Happy Halloween, pumpkins! Today's post is all about Halloween, of course.
I've managed to bribe my miniature into not trick-or-treating. (Gasp, the horror.) It only cost me a bag of candy and an X-Box game. So I think we all know who the real winner here is. It's just a scary time, y'all. Crazed clowns, heroin needles littering the streets, & a pedophile's favorite holiday, I assume. Call me cynical, I don't mind. I've been called worse.
Scary movie alert: If you're looking for a great flick to watch tonight in the dark, I got your back! I watched this last night and I have to admit, I was a little sketched out afterward. I may or may not have held my pee until I woke up this morning. I wasn't about to venture out of bed in the dark after watching this.
We'll be making these adorable treats, later this evening. Except I'm using store bought cookies because I can. Plus we all know how my Pinterest projects tend to turn out. I'll keep you guys posted.

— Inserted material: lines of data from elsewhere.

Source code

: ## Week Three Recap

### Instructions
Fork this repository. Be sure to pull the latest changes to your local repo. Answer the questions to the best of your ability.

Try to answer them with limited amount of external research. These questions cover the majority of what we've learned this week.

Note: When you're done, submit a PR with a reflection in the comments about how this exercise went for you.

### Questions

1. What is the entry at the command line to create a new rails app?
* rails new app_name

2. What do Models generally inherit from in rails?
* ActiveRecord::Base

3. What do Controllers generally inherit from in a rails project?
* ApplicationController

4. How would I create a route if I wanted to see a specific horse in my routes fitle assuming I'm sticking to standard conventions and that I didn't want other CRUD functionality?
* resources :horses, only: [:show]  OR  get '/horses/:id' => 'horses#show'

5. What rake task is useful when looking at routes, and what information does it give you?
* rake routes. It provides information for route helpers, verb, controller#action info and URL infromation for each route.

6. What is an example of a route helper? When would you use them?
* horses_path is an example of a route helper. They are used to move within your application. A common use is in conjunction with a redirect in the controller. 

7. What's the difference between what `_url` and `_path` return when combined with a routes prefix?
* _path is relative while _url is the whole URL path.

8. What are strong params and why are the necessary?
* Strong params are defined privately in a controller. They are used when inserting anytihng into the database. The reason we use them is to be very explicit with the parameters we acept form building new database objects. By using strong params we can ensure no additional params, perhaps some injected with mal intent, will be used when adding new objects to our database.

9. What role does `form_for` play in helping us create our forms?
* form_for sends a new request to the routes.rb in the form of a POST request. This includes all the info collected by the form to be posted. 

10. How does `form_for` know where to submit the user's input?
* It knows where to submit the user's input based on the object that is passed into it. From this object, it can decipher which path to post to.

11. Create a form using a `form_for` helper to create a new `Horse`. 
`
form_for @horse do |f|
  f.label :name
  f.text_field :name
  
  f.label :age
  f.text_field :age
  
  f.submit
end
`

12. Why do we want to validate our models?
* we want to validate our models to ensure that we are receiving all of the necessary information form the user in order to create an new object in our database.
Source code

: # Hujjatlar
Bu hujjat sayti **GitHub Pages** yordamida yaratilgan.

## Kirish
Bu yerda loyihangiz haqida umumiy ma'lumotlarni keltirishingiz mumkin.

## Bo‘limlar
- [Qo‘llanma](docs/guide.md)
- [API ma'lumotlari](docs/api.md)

Keeping it morbid, because it's October 31st, I took a fun quiz to see how I died in a past life. In the snap of a 13 question "test", it was determined I died in a fight. Sounds about right to me and if Zimbio says, it must be true. You can take the test right HERE & find out how you checked out of your last life.I hope someone had the wherewithal to get me a gold casket. (Maybe even a handful of diamonds, just for good measure.)
Hilary Duff got grilled by social media for dressing as a pilgrim. You know, because she isn't one and how dare she dress up as one on the day you're supposed to dress up as anyone but yourself.
I wonder if her boyfriend knows he's not really an Indian? I swear people are way too uptight. If I were dressing up, I'd just dress up as a bitch. Because no one can say I'm not one. Flips hair.